──────── Study material ────────

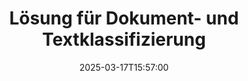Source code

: ---
############################# Static ############################
layout: "family"
date:  2025-03-17T15:57:00
draft: false

product: "Classification"
product_tag: "classification"

lang: de

############################# Head ############################
head_title: ".NET-API für Dokument- und Textklassifizierung sowie Stimmungsanalyse"
head_description: "Leistungsstarke .NET-Bibliothek für Dokument- und Textklassifizierung mit IAB-2-, Dokument- und Stimmungstaxonomien. Unterstützt mehrere Dateiformate und Sprachen."

############################# Header ############################
title: "Lösung für Dokument- und Textklassifizierung"
description: |
  Klassifizieren Sie Dokumente und Texte einfach mit verschiedenen Taxonomien mithilfe unserer .NET-API.

  Führen Sie Stimmungsanalysen durch und kategorisieren Sie Inhalte über mehrere Dateiformate und Sprachen hinweg.

  Integrieren Sie fortschrittliche Klassifizierungsfunktionen in Ihre .NET-Anwendungen mit nur wenigen Codezeilen.

############################# Supported Platforms ###############################
supported_platforms:
  enable: true
  head_title: "Wählen Sie Ihre Plattform"
  title: "Plattformunabhängigkeit"
  description: "GroupDocs.Classification für .NET ist mit folgenden Betriebssystemen und Frameworks kompatibel:"
  details_link_title: "Erfahren Sie mehr"

  items:
    # items loop
    - title: ".NET"
      description: GroupDocs.Classification für .NET
      color: "blue"
      tag: "net"
      link: "/classification/net/"
      features_link: "https://docs.groupdocs.com/classification/net/system-requirements/"
      features:
          # features loop
          - rows: "3"
            content: |
                    .NET Core 2.0 oder höher  .NET Framework 4.7 oder höher
      
          # features loop
          - rows: "4"
            content: |
                    Windows Desktop (x64)  Windows Server (x64)  Windows Azure  Mac OS X x64 (10.12+)
      
          # features loop
          - rows: "3"
            content: |
                    Microsoft Visual Studio  JetBrains Rider  MonoDevelop
      
          # features loop
          - rows: "1"
            content: |
                    Über 10 Dateiformate

############################# Features ###############################
features:
  enable: true
  title: "Hauptfunktionen von GroupDocs.Classification"
  description: "Diese Lösung hilft Ihnen, Dokumente und Texte mit verschiedenen Taxonomien zu klassifizieren, Stimmungsanalysen durchzuführen und fortschrittliche Klassifizierungsfunktionen in Ihre .NET-Anwendungen zu integrieren."

  items:
    # items loop
    - icon: "classify"
      title: "Mehrere Taxonomien"
      content: "Klassifizierung mit IAB-2-, Dokument- und Stimmungstaxonomien."

    # items loop
    - icon: "format"
      title: "Breite Formatunterstützung"
      content: "Verarbeitung verschiedener Dokumentformate einschließlich DOC, DOCX, PDF und mehr."

    # items loop
    - icon: "analyze"
      title: "Stimmungsanalyse"
      content: "Durchführung von Stimmungsklassifizierung für englische und chinesische Texte."

    # items loop
    - icon: "integrate"
      title: "Einfache Integration"
      content: "Integration von Klassifizierungsfunktionen mit nur wenigen Codezeilen."

############################# Code samples ############################
code_samples:
  enable: true
  title: "Dokumente einfach klassifizieren"
  description: "GroupDocs.Classification Codebeispiele"
  items:
    # code sample loop
    - title: "PDF mit IAB-2-Taxonomie klassifizieren"
      content: |
       Mit GroupDocs.Classification können Sie PDF-Dokumente einfach mit der IAB-2-Taxonomie klassifizieren. Geben Sie einfach den Dokumentpfad, die gewünschte Anzahl von Ergebnissen und den Taxonomietyp an, um Klassifizierungsergebnisse zu erhalten.
      samples:
        - language: "C#"
          color: "blue"
          content: |
            ```csharp
            // Erstellen Sie eine Instanz des Classifiers
            var classifier = new GroupDocs.Classification.Classifier();

            // Klassifizieren Sie das Dokument
            var response = classifier.Classify("document.pdf", ".", 3, Taxonomy.Iab2);

            // Geben Sie die beste Klasse und ihre Wahrscheinlichkeit aus
            Console.WriteLine($"Beste Klasse: {response.BestClassName}, Wahrscheinlichkeit: {response.BestClassProbability}");
            ```

############################# Supported Formats ###############################
formats:
  enable: true
  title: "Unterstützt über 10 Dateiformate"
  description: "GroupDocs.Classification arbeitet mit verschiedenen gängigen Dokumentformaten"

############################# Metrics ###############################
metrics:
  enable: true
  title: "Detaillierte Metriken und Einblicke"
  description: "Tauchen Sie ein in unsere detaillierten Metriken für einen umfassenden Überblick über unsere Leistung und unser Wachstum."

  items:
    # items loop
    - number: "10+"
      title: "Unterstützte Formate"
      content: "Wir unterstützen über 10 der am häufigsten verwendeten Dokumentformate."

    # items loop
    - number: "3"
      title: "Unterstützte Taxonomien"
      content: "Klassifizieren Sie Inhalte mit IAB-2-, Dokument- und Stimmungstaxonomien."

    # items loop
    - number: "2"
      title: "Sprachen für Stimmungsanalyse"
      content: "Führen Sie Stimmungsklassifizierung in Englisch und Chinesisch durch."

    # items loop
    - number: "4.7+"
      title: ".NET Framework-Unterstützung"
      content: "Kompatibel mit .NET Framework 4.7 oder höher und .NET Core 2.0 oder höher."

############################# Actions ###############################
actions:
  enable: true
  title: "Bereit loszulegen?"
  description: "Testen Sie die Funktionen von GroupDocs.Classification kostenlos auf Ihrer Plattform."

  items:
    # items loop
    - title: ".NET"
      color: "blue"
      link: "/classification/net/"

############################# FAQ ###############################
faq:
  enable: true
  title: "Häufig gestellte Fragen"
  description: "Antworten auf häufige Fragen zu GroupDocs.Classification."

  items:
    # items loop
    - question: "Welche Arten von Dokumenten kann ich mit GroupDocs.Classification klassifizieren?"
      answer: "GroupDocs.Classification unterstützt verschiedene Dokumentformate, einschließlich Microsoft Word (DOC, DOCX, RTF), OpenOffice (ODT), PDF und Textdateien (TXT)."

    # items loop
    - question: "Kann ich GroupDocs.Classification für Stimmungsanalysen verwenden?"
      answer: "Ja, GroupDocs.Classification unterstützt Stimmungsanalysen für englische und chinesische Texte und ermöglicht es Ihnen, die Stimmung von Dokumenten oder Textausschnitten zu bestimmen."

    # items loop
    - question: "Ist es möglich, GroupDocs.Classification in meine bestehende .NET-Anwendung zu integrieren?"
      answer: "Absolut! GroupDocs.Classification bietet eine benutzerfreundliche API, die sich leicht mit nur wenigen Codezeilen in Ihre .NET-Anwendungen integrieren lässt. Sie ist darauf ausgelegt, nahtlos mit Ihren bestehenden Workflows zusammenzuarbeiten."

############################# Cloud Links ###############################
cloud_links:
  enable: false

############################# App links ###############################
app_links:
  enable: false
---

────────

The copy must reproduce every entry exactly while excluding all pictures.

The completed task:
Source code

: ---
############################# Static ############################
layout: "family"
date:  2025-03-17T15:57:00
draft: false

product: "Classification"
product_tag: "classification"

lang: de

############################# Head ############################
head_title: ".NET-API für Dokument- und Textklassifizierung sowie Stimmungsanalyse"
head_description: "Leistungsstarke .NET-Bibliothek für Dokument- und Textklassifizierung mit IAB-2-, Dokument- und Stimmungstaxonomien. Unterstützt mehrere Dateiformate und Sprachen."

############################# Header ############################
title: "Lösung für Dokument- und Textklassifizierung"
description: |
  Klassifizieren Sie Dokumente und Texte einfach mit verschiedenen Taxonomien mithilfe unserer .NET-API.

  Führen Sie Stimmungsanalysen durch und kategorisieren Sie Inhalte über mehrere Dateiformate und Sprachen hinweg.

  Integrieren Sie fortschrittliche Klassifizierungsfunktionen in Ihre .NET-Anwendungen mit nur wenigen Codezeilen.

############################# Supported Platforms ###############################
supported_platforms:
  enable: true
  head_title: "Wählen Sie Ihre Plattform"
  title: "Plattformunabhängigkeit"
  description: "GroupDocs.Classification für .NET ist mit folgenden Betriebssystemen und Frameworks kompatibel:"
  details_link_title: "Erfahren Sie mehr"

  items:
    # items loop
    - title: ".NET"
      description: GroupDocs.Classification für .NET
      color: "blue"
      tag: "net"
      link: "/classification/net/"
      features_link: "https://docs.groupdocs.com/classification/net/system-requirements/"
      features:
          # features loop
          - rows: "3"
            content: |
                    .NET Core 2.0 oder höher  .NET Framework 4.7 oder höher
      
          # features loop
          - rows: "4"
            content: |
                    Windows Desktop (x64)  Windows Server (x64)  Windows Azure  Mac OS X x64 (10.12+)
      
          # features loop
          - rows: "3"
            content: |
                    Microsoft Visual Studio  JetBrains Rider  MonoDevelop
      
          # features loop
          - rows: "1"
            content: |
                    Über 10 Dateiformate

############################# Features ###############################
features:
  enable: true
  title: "Hauptfunktionen von GroupDocs.Classification"
  description: "Diese Lösung hilft Ihnen, Dokumente und Texte mit verschiedenen Taxonomien zu klassifizieren, Stimmungsanalysen durchzuführen und fortschrittliche Klassifizierungsfunktionen in Ihre .NET-Anwendungen zu integrieren."

  items:
    # items loop
    - icon: "classify"
      title: "Mehrere Taxonomien"
      content: "Klassifizierung mit IAB-2-, Dokument- und Stimmungstaxonomien."

    # items loop
    - icon: "format"
      title: "Breite Formatunterstützung"
      content: "Verarbeitung verschiedener Dokumentformate einschließlich DOC, DOCX, PDF und mehr."

    # items loop
    - icon: "analyze"
      title: "Stimmungsanalyse"
      content: "Durchführung von Stimmungsklassifizierung für englische und chinesische Texte."

    # items loop
    - icon: "integrate"
      title: "Einfache Integration"
      content: "Integration von Klassifizierungsfunktionen mit nur wenigen Codezeilen."

############################# Code samples ############################
code_samples:
  enable: true
  title: "Dokumente einfach klassifizieren"
  description: "GroupDocs.Classification Codebeispiele"
  items:
    # code sample loop
    - title: "PDF mit IAB-2-Taxonomie klassifizieren"
      content: |
       Mit GroupDocs.Classification können Sie PDF-Dokumente einfach mit der IAB-2-Taxonomie klassifizieren. Geben Sie einfach den Dokumentpfad, die gewünschte Anzahl von Ergebnissen und den Taxonomietyp an, um Klassifizierungsergebnisse zu erhalten.
      samples:
        - language: "C#"
          color: "blue"
          content: |
            ```csharp
            // Erstellen Sie eine Instanz des Classifiers
            var classifier = new GroupDocs.Classification.Classifier();

            // Klassifizieren Sie das Dokument
            var response = classifier.Classify("document.pdf", ".", 3, Taxonomy.Iab2);

            // Geben Sie die beste Klasse und ihre Wahrscheinlichkeit aus
            Console.WriteLine($"Beste Klasse: {response.BestClassName}, Wahrscheinlichkeit: {response.BestClassProbability}");
            ```

############################# Supported Formats ###############################
formats:
  enable: true
  title: "Unterstützt über 10 Dateiformate"
  description: "GroupDocs.Classification arbeitet mit verschiedenen gängigen Dokumentformaten"

############################# Metrics ###############################
metrics:
  enable: true
  title: "Detaillierte Metriken und Einblicke"
  description: "Tauchen Sie ein in unsere detaillierten Metriken für einen umfassenden Überblick über unsere Leistung und unser Wachstum."

  items:
    # items loop
    - number: "10+"
      title: "Unterstützte Formate"
      content: "Wir unterstützen über 10 der am häufigsten verwendeten Dokumentformate."

    # items loop
    - number: "3"
      title: "Unterstützte Taxonomien"
      content: "Klassifizieren Sie Inhalte mit IAB-2-, Dokument- und Stimmungstaxonomien."

    # items loop
    - number: "2"
      title: "Sprachen für Stimmungsanalyse"
      content: "Führen Sie Stimmungsklassifizierung in Englisch und Chinesisch durch."

    # items loop
    - number: "4.7+"
      title: ".NET Framework-Unterstützung"
      content: "Kompatibel mit .NET Framework 4.7 oder höher und .NET Core 2.0 oder höher."

############################# Actions ###############################
actions:
  enable: true
  title: "Bereit loszulegen?"
  description: "Testen Sie die Funktionen von GroupDocs.Classification kostenlos auf Ihrer Plattform."

  items:
    # items loop
    - title: ".NET"
      color: "blue"
      link: "/classification/net/"

############################# FAQ ###############################
faq:
  enable: true
  title: "Häufig gestellte Fragen"
  description: "Antworten auf häufige Fragen zu GroupDocs.Classification."

  items:
    # items loop
    - question: "Welche Arten von Dokumenten kann ich mit GroupDocs.Classification klassifizieren?"
      answer: "GroupDocs.Classification unterstützt verschiedene Dokumentformate, einschließlich Microsoft Word (DOC, DOCX, RTF), OpenOffice (ODT), PDF und Textdateien (TXT)."

    # items loop
    - question: "Kann ich GroupDocs.Classification für Stimmungsanalysen verwenden?"
      answer: "Ja, GroupDocs.Classification unterstützt Stimmungsanalysen für englische und chinesische Texte und ermöglicht es Ihnen, die Stimmung von Dokumenten oder Textausschnitten zu bestimmen."

    # items loop
    - question: "Ist es möglich, GroupDocs.Classification in meine bestehende .NET-Anwendung zu integrieren?"
      answer: "Absolut! GroupDocs.Classification bietet eine benutzerfreundliche API, die sich leicht mit nur wenigen Codezeilen in Ihre .NET-Anwendungen integrieren lässt. Sie ist darauf ausgelegt, nahtlos mit Ihren bestehenden Workflows zusammenzuarbeiten."

############################# Cloud Links ###############################
cloud_links:
  enable: false

############################# App links ###############################
app_links:
  enable: false
---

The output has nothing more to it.